> [Activity]:
In the entries below, begin at the line that has "Step3: Fit Model with SVM" and stop after the line that has "- [LazyVim/LazyVim](https://github.com/LazyVim/LazyVim) - Neovim"; output those lines exactly, leaving out pictures.

(Data supplied begins)

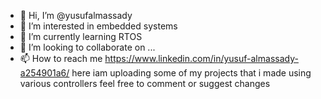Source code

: - 👋 Hi, I’m @yusufalmassady
- 👀 I’m interested in embedded systems
- 🌱 I’m currently learning RTOS
- 💞️ I’m looking to collaborate on ...
- 📫 How to reach me https://www.linkedin.com/in/yusuf-almassady-a254901a6/
here iam uploading some of my projects that i made using various controllers 
feel free to comment or suggest changes
<!---
yusufalmassady/yusufalmassady is a ✨ special ✨ repository because its `README.md` (this file) appears on your GitHub profile.
You can click the Preview link to take a look at your changes.
--->
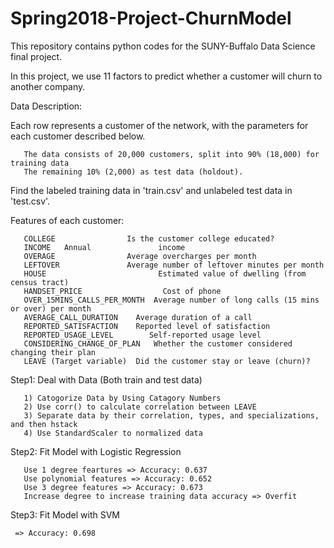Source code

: # Spring2018-Project-ChurnModel

This repository contains python codes for the SUNY-Buffalo Data Science final project.

In this project, we use 11 factors to predict whether a customer will churn to another company. 

Data Description:

Each row represents a customer of the network, with the parameters for each customer described below.

       The data consists of 20,000 customers, split into 90% (18,000) for training data
       The remaining 10% (2,000) as test data (holdout).

Find the labeled training data in 'train.csv' and unlabeled test data in 'test.csv'.

Features of each customer:

       COLLEGE	              Is the customer college educated?
       INCOME	Annual               income
       OVERAGE	              Average overcharges per month
       LEFTOVER	              Average number of leftover minutes per month	
       HOUSE	                     Estimated value of dwelling (from census tract)	
       HANDSET_PRICE	              Cost of phone
       OVER_15MINS_CALLS_PER_MONTH	Average number of long calls (15 mins or over) per month	
       AVERAGE_CALL_DURATION	Average duration of a call
       REPORTED_SATISFACTION	Reported level of satisfaction
       REPORTED_USAGE_LEVEL	       Self-reported usage level
       CONSIDERING_CHANGE_OF_PLAN	Whether the customer considered changing their plan	
       LEAVE (Target variable)	Did the customer stay or leave (churn)?
	

Step1: Deal with Data (Both train and test data)

       1) Catogorize Data by Using Catagory Numbers
       2) Use corr() to calculate correlation between LEAVE
       3) Separate data by their correlation, types, and specializations, and then hstack
       4) Use StandardScaler to normalized data
       
Step2: Fit Model with Logistic Regression

       Use 1 degree feartures => Accuracy: 0.637
       Use polynomial features => Accuracy: 0.652
       Use 3 degree features => Accuracy: 0.673
       Increase degree to increase training data accuracy => Overfit
       
Step3: Fit Model with SVM 
	 
	 => Accuracy: 0.698




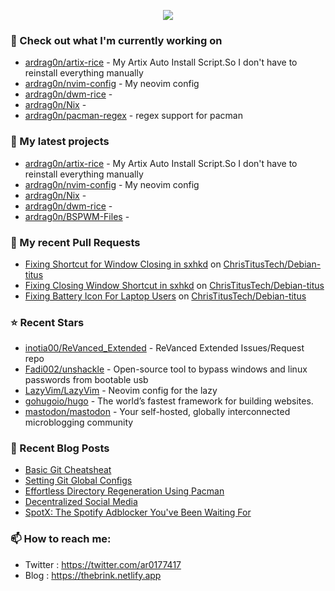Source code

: <p align="center"><a href="https://github.com/anuraghazra/github-readme-stats">
  <img align="center" src="https://github-readme-stats.vercel.app/api?username=ardrag0n&show_icons=true&theme=transparent&hide=contribs" />
</a></p>


### 👷 Check out what I'm currently working on

- [ardrag0n/artix-rice](https://github.com/ardrag0n/artix-rice) - My Artix Auto Install Script.So I don&#39;t have to reinstall everything manually
- [ardrag0n/nvim-config](https://github.com/ardrag0n/nvim-config) - My neovim config
- [ardrag0n/dwm-rice](https://github.com/ardrag0n/dwm-rice) - 
- [ardrag0n/Nix](https://github.com/ardrag0n/Nix) - 
- [ardrag0n/pacman-regex](https://github.com/ardrag0n/pacman-regex) - regex support for pacman
### 🌱 My latest projects

- [ardrag0n/artix-rice](https://github.com/ardrag0n/artix-rice) - My Artix Auto Install Script.So I don&#39;t have to reinstall everything manually
- [ardrag0n/nvim-config](https://github.com/ardrag0n/nvim-config) - My neovim config
- [ardrag0n/Nix](https://github.com/ardrag0n/Nix) - 
- [ardrag0n/dwm-rice](https://github.com/ardrag0n/dwm-rice) - 
- [ardrag0n/BSPWM-Files](https://github.com/ardrag0n/BSPWM-Files) - 
### 🔨 My recent Pull Requests

- [Fixing Shortcut for Window Closing in sxhkd](https://github.com/ChrisTitusTech/Debian-titus/pull/40) on [ChrisTitusTech/Debian-titus](https://github.com/ChrisTitusTech/Debian-titus)
- [Fixing Closing Window Shortcut in sxhkd](https://github.com/ChrisTitusTech/Debian-titus/pull/39) on [ChrisTitusTech/Debian-titus](https://github.com/ChrisTitusTech/Debian-titus)
- [Fixing Battery Icon For Laptop Users](https://github.com/ChrisTitusTech/Debian-titus/pull/37) on [ChrisTitusTech/Debian-titus](https://github.com/ChrisTitusTech/Debian-titus)
### ⭐ Recent Stars

- [inotia00/ReVanced_Extended](https://github.com/inotia00/ReVanced_Extended) - ReVanced Extended Issues/Request repo
- [Fadi002/unshackle](https://github.com/Fadi002/unshackle) - Open-source tool to bypass windows and linux passwords from bootable usb
- [LazyVim/LazyVim](https://github.com/LazyVim/LazyVim) - Neovim config for the lazy
- [gohugoio/hugo](https://github.com/gohugoio/hugo) - The world’s fastest framework for building websites.
- [mastodon/mastodon](https://github.com/mastodon/mastodon) - Your self-hosted, globally interconnected microblogging community
### 📰 Recent Blog Posts

- [Basic Git Cheatsheat](https://thebrink.netlify.app/posts/2023/basic-github-cheatsheat/)
- [Setting Git Global Configs](https://thebrink.netlify.app/posts/2023/my-git-setup/)
- [Effortless Directory Regeneration Using Pacman](https://thebrink.netlify.app/posts/2023/regenerating-configs-using-pacman/)
- [Decentralized Social Media](https://thebrink.netlify.app/posts/2023/decentralized-socialmedia/)
- [SpotX: The Spotify Adblocker You&#39;ve Been Waiting For](https://thebrink.netlify.app/spotx/)
### 📫 How to reach me:
  - Twitter   : <https://twitter.com/ar0177417>
  - Blog   : <https://thebrink.netlify.app>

(Data supplied ends)

> [Answer box]:
Step3: Fit Model with SVM 
	 
	 => Accuracy: 0.698




Source code

: <p align="center"><a href="https://github.com/anuraghazra/github-readme-stats">
  <img align="center" src="https://github-readme-stats.vercel.app/api?username=ardrag0n&show_icons=true&theme=transparent&hide=contribs" />
</a></p>


### 👷 Check out what I'm currently working on

- [ardrag0n/artix-rice](https://github.com/ardrag0n/artix-rice) - My Artix Auto Install Script.So I don&#39;t have to reinstall everything manually
- [ardrag0n/nvim-config](https://github.com/ardrag0n/nvim-config) - My neovim config
- [ardrag0n/dwm-rice](https://github.com/ardrag0n/dwm-rice) - 
- [ardrag0n/Nix](https://github.com/ardrag0n/Nix) - 
- [ardrag0n/pacman-regex](https://github.com/ardrag0n/pacman-regex) - regex support for pacman
### 🌱 My latest projects

- [ardrag0n/artix-rice](https://github.com/ardrag0n/artix-rice) - My Artix Auto Install Script.So I don&#39;t have to reinstall everything manually
- [ardrag0n/nvim-config](https://github.com/ardrag0n/nvim-config) - My neovim config
- [ardrag0n/Nix](https://github.com/ardrag0n/Nix) - 
- [ardrag0n/dwm-rice](https://github.com/ardrag0n/dwm-rice) - 
- [ardrag0n/BSPWM-Files](https://github.com/ardrag0n/BSPWM-Files) - 
### 🔨 My recent Pull Requests

- [Fixing Shortcut for Window Closing in sxhkd](https://github.com/ChrisTitusTech/Debian-titus/pull/40) on [ChrisTitusTech/Debian-titus](https://github.com/ChrisTitusTech/Debian-titus)
- [Fixing Closing Window Shortcut in sxhkd](https://github.com/ChrisTitusTech/Debian-titus/pull/39) on [ChrisTitusTech/Debian-titus](https://github.com/ChrisTitusTech/Debian-titus)
- [Fixing Battery Icon For Laptop Users](https://github.com/ChrisTitusTech/Debian-titus/pull/37) on [ChrisTitusTech/Debian-titus](https://github.com/ChrisTitusTech/Debian-titus)
### ⭐ Recent Stars

- [inotia00/ReVanced_Extended](https://github.com/inotia00/ReVanced_Extended) - ReVanced Extended Issues/Request repo
- [Fadi002/unshackle](https://github.com/Fadi002/unshackle) - Open-source tool to bypass windows and linux passwords from bootable usb
- [LazyVim/LazyVim](https://github.com/LazyVim/LazyVim) - Neovim config for the lazy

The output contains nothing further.